Define your REST API in an OpenAPI YAML file and let Connexion auto-register all routes and validate every incoming request without writing validation code.
Use the built-in Swagger UI to give API consumers a browser page where they can read the docs and test endpoints interactively.
Run `connexion mock` against a spec file to get a mock API server your frontend team can build against before the real backend is written.
Wrap an existing Flask app with Connexion to add spec-driven validation on top without rewriting all existing routes.
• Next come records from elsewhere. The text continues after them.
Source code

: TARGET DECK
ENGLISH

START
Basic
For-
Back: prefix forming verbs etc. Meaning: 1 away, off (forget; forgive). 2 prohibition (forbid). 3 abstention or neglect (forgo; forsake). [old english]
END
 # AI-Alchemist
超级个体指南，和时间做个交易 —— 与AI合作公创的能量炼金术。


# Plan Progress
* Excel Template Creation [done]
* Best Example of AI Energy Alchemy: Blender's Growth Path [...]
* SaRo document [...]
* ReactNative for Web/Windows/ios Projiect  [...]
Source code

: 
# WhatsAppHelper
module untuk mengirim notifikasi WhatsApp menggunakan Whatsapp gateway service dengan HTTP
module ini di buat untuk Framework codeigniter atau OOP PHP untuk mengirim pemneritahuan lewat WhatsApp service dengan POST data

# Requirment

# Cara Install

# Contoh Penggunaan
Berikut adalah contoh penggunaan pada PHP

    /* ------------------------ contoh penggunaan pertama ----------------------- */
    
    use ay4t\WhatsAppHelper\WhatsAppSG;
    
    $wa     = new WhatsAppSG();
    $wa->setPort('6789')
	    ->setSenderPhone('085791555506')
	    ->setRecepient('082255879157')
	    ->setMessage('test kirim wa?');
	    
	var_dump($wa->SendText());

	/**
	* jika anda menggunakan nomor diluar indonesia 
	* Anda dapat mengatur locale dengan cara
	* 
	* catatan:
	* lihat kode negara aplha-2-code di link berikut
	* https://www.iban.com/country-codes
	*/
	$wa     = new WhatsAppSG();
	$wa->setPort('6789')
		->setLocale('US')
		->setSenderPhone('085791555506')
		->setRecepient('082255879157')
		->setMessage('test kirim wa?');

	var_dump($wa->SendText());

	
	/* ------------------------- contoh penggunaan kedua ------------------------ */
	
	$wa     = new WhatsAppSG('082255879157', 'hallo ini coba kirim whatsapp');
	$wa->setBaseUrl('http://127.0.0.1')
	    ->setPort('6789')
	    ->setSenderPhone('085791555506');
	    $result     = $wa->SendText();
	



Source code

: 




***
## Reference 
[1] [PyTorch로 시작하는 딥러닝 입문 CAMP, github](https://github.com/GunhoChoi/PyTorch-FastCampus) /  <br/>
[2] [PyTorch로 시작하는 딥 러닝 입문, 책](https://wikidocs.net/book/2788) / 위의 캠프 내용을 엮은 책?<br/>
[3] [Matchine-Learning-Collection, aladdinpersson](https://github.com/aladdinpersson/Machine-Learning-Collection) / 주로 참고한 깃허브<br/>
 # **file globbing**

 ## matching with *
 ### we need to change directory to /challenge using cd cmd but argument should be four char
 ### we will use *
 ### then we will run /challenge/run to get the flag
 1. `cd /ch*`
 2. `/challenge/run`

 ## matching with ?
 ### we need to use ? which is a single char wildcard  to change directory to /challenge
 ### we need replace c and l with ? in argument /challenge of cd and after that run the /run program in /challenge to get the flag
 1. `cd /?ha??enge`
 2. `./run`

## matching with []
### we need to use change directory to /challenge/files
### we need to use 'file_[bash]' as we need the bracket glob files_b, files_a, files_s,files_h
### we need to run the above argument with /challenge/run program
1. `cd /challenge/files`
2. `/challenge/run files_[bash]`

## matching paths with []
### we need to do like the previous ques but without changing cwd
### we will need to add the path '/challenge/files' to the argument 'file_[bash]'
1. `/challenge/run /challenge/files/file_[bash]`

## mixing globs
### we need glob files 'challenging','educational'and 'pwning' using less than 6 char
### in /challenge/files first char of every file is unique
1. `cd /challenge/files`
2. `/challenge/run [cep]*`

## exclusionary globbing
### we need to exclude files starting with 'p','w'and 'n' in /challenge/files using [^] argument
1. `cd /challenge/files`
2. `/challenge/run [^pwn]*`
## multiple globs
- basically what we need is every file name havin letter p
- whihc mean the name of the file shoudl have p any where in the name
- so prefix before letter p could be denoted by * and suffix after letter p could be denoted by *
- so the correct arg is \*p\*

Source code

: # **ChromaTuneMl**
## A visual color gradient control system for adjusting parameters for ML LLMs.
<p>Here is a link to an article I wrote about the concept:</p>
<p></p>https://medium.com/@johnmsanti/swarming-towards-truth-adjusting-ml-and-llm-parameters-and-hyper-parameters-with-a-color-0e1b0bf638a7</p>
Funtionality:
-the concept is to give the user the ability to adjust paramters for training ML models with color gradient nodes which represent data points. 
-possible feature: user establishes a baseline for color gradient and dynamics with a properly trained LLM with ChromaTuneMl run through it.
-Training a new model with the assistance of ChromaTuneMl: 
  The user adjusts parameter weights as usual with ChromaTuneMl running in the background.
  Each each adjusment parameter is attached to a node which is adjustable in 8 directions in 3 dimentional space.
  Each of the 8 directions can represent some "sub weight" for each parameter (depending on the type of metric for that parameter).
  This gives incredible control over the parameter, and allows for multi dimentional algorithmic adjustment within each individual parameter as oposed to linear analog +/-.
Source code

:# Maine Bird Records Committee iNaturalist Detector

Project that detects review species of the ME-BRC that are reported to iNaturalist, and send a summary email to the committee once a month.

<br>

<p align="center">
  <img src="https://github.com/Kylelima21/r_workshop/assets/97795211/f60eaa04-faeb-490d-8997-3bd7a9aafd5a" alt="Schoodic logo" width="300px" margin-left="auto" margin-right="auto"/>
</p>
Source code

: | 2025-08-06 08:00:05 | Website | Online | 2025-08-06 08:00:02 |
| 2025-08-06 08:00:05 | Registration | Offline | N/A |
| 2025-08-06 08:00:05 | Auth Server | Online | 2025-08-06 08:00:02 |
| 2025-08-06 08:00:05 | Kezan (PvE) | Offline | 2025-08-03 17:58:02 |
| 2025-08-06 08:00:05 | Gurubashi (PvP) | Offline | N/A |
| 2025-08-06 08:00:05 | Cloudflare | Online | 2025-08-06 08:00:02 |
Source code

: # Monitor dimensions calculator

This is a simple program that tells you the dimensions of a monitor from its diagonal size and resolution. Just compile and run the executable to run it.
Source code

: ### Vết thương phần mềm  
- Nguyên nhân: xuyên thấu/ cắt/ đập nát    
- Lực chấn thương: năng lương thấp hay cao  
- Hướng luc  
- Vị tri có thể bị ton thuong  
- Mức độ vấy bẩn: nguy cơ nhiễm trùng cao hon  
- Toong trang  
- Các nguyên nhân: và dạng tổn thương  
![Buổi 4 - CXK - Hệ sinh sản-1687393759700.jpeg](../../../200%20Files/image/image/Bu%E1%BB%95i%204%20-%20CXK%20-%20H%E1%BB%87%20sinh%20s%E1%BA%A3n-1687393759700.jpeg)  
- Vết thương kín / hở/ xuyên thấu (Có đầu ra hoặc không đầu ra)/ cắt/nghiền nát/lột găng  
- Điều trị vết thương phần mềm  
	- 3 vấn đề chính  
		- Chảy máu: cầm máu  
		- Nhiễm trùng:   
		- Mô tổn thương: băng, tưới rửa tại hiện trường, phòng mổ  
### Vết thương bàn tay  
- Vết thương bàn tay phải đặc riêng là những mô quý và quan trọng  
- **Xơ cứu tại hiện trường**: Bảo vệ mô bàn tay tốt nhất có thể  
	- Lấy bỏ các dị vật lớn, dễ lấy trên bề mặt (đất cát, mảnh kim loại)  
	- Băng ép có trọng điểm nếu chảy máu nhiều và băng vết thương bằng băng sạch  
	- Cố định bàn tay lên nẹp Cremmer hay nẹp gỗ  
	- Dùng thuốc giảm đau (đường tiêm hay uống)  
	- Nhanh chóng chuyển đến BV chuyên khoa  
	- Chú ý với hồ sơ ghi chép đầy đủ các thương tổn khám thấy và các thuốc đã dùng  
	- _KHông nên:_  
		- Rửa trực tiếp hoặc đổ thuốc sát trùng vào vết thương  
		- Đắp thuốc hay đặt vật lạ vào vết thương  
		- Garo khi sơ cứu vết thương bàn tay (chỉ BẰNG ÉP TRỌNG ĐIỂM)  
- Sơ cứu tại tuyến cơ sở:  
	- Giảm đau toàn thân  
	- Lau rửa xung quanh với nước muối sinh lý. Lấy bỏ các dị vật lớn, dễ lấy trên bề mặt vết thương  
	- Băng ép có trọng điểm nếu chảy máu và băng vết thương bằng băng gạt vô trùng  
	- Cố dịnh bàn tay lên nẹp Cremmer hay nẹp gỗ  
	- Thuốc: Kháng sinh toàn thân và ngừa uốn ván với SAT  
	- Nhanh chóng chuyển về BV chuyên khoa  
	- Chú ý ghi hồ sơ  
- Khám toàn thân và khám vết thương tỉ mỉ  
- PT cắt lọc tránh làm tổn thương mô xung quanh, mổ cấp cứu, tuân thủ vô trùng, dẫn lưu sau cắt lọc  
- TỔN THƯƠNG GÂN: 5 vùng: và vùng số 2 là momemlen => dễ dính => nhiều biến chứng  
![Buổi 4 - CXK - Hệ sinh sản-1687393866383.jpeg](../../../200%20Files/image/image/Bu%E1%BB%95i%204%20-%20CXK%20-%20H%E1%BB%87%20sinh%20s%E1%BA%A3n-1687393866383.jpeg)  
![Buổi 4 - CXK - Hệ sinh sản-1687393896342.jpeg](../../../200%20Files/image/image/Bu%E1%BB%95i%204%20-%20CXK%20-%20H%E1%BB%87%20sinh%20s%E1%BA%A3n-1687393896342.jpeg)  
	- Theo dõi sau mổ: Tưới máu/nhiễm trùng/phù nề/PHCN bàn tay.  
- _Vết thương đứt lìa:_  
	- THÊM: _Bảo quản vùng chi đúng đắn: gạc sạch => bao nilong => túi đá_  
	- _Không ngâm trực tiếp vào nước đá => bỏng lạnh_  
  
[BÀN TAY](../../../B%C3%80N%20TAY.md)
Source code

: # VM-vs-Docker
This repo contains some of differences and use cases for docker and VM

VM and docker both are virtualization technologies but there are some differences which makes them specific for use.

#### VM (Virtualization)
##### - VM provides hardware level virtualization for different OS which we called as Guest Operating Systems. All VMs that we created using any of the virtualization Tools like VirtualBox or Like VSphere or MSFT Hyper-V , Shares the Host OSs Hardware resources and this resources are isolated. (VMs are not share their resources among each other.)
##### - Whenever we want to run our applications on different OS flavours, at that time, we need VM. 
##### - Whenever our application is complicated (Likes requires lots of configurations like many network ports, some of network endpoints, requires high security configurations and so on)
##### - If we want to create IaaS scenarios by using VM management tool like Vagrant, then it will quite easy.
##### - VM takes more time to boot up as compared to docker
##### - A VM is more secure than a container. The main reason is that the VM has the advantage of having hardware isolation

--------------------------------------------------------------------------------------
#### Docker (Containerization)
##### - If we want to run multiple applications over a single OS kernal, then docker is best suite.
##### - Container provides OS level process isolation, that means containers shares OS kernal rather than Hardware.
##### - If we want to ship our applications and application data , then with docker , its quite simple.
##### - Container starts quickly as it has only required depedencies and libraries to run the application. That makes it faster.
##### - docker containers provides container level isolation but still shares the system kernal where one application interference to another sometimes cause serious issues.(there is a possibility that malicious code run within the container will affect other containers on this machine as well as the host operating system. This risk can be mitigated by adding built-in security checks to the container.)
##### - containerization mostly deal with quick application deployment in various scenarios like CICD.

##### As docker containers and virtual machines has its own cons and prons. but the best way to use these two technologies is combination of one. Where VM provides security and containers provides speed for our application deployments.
Connexion is a Python web framework built around the idea of writing an API description document first, then having the framework wire up everything else. The description format it uses is called OpenAPI (sometimes still called Swagger), which is a standard way of defining what URLs your API has, what parameters each one accepts, what authentication it requires, and what responses it returns. In a typical web framework you write code first: you create a function, attach a route decorator to it, add validation by hand, and later generate documentation as an afterthought. Connexion reverses this. You write the specification file in YAML format, point Connexion at it, and the framework automatically registers your routes, validates incoming requests against the rules you described, handles authentication separately from your business logic, and makes sure responses match the shape you declared. Your Python functions stay clean because Connexion extracts the parameters from each request and passes them directly as function arguments. You return a plain Python object or a string, Connexion handles turning it into a proper HTTP response. A built-in Swagger UI is optionally included, giving you a browser-based page where you can read the live documentation for your API and test each endpoint interactively. The framework can run as a standalone application using either a lightweight async mode or a Flask-compatible mode for teams already invested in the Flask ecosystem. It can also wrap an existing application built in another framework, adding Connexion's validation and routing on top without replacing the underlying code. A command-line tool lets you run and mock a specification file before writing any application code, which is useful for agreeing on an API contract with other teams early in a project. The project is open source under the Apache 2.0 license.